About a year and half ago, Whetsel made a quick trip to the eye doctor when she thought she needed new reading glasses.
“They told me, 'There's no cure for you,'” Whetsel recalled. “'There’s not treatment for you. You likely, at some point, will be legally blind.'"
She was diagnosed with Stargardt disease. It’s a rare, inherited form of macular degeneration, according to the Mayo Clinic website. The degeneration results in blurred central vision or a blind spot in or near the center of the visual field. People with this disease typically retain their peripheral vision.
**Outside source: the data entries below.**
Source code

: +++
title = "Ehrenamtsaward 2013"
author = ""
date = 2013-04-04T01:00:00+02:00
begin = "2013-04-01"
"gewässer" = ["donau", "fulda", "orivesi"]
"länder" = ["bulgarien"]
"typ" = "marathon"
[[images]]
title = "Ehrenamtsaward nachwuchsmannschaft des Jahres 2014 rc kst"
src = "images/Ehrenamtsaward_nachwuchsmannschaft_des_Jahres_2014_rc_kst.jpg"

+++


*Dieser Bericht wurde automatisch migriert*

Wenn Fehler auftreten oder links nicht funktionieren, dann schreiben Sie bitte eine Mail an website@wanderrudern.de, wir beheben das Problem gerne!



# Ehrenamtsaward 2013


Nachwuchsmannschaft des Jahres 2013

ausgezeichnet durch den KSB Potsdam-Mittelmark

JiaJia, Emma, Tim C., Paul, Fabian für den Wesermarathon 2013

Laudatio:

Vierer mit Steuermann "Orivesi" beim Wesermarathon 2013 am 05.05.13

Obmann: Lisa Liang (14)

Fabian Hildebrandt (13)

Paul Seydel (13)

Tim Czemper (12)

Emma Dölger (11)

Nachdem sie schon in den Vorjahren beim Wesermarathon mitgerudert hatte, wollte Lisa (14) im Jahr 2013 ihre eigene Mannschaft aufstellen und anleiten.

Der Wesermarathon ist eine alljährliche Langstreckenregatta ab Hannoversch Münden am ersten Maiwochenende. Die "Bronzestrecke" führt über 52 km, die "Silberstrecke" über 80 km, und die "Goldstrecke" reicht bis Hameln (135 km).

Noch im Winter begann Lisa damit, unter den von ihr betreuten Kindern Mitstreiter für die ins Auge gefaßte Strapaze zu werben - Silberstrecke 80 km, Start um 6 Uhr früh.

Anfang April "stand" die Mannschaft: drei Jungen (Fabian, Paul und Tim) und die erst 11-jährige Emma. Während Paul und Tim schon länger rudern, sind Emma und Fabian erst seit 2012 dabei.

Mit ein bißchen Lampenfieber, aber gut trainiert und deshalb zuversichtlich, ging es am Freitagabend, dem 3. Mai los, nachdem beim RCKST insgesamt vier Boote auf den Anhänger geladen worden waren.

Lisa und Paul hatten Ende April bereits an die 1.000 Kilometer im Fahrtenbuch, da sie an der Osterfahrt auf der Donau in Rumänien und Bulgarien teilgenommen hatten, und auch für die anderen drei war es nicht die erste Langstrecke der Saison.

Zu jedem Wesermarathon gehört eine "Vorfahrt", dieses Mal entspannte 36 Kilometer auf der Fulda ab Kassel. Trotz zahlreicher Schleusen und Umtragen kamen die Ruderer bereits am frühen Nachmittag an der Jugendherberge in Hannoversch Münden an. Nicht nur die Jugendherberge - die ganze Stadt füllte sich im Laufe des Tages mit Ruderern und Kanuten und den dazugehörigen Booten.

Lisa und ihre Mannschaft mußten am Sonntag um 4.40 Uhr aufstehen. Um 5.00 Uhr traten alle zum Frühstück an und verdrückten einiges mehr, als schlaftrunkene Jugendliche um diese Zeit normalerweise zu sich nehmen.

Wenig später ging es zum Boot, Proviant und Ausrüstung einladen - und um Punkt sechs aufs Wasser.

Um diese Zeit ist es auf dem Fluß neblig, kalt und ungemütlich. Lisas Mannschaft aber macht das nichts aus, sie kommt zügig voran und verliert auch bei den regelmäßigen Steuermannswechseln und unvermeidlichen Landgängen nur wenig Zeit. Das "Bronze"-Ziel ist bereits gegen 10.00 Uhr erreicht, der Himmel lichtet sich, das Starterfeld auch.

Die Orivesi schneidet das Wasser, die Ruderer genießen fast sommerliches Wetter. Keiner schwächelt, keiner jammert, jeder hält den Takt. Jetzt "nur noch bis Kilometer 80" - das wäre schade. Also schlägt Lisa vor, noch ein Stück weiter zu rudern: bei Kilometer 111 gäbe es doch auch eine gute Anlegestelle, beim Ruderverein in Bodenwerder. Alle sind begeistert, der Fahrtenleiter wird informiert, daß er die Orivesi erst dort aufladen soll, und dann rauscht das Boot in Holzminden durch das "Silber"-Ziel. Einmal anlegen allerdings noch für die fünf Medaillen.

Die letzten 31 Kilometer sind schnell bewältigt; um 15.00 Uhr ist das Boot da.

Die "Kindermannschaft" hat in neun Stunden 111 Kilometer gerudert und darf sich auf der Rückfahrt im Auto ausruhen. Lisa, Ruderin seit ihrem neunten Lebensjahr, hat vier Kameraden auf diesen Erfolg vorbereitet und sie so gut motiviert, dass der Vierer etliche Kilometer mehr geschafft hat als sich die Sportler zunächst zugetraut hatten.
So far, Whetsel’s vision isn't bad, except for a small blind spot in her left eye. But the mother of four is feeling the emotional side effects that come with such a heavy diagnosis.
“I went home and tried to memorize my kids’ faces and cried a lot,” she said.
I went home and tried to memorize my kids' faces and cried a lot.
That is something Becky Andrews knows all about. “From the time I was little, my vision has been closing in, so I have a little peep hole in one eye,” Andrews said. She has retinitis pigmentosa, a degenerative eye disease.
“Being a young mom, all those concerns and fears she was experiencing I could connect to,” Andrews said.
In her house, you'll find the comforts of home. You'll find words of encouragement, support and faithful friends — furry or not — plus, sayings like: “Life is not how many breaths you take, but how many moments take your breath away,” “Do what you love,” and “Dwell on possibility.”
Whetsel realized she needed those words of support and encouragement more than ever.
“She understood my fears and was just there as a friend, and I really appreciated that,” Whetsel said.
This connection isn't just emotional. These two, now joined at the hip, began running together. They run side by side with a tether between them. The activity turned into much more than a trip around the block.
The two took part in the New York City Marathon on Nov. 2.
“We just kept going, and we kept telling each other, 'We can do this. We can do this,'” Whetsel said.
“To me it represented so much. It was a real big dream,” Andrews added with a big smile on her face.
- The most common form of juvenile macular degeneration
- Diagnosed by yellow-white spots that appear in and around the macula
- Symptoms include difficulty reading and gray or black spots in the central vision
“We saw the finish line and just started to cry, and it was just such a remarkable, incredible experience to experience that together,” Whetsel said.
Though these images may soon become dark for Whetsel, she sees one thing with perfect clarity.
“Sometimes the hardest things in our lives lead us to the greatest things we'll ever experience in our lives,” she said.
And the dream isn't over. When the two friends crossed the finish line in 4 hours 49 minutes, they realized they qualified for the Boston Marathon with 11 minutes to spare.
They are now busy getting ready for that next adventure, which will happen on April 20.
“Becky always says she doesn’t like what brought us together, but she’s so happy it did,” Whetsel said. “And I think that’s a really good way of summing it up. It was a hard thing that brought us together, but we have done amazing things together and built this amazing, great friendship.”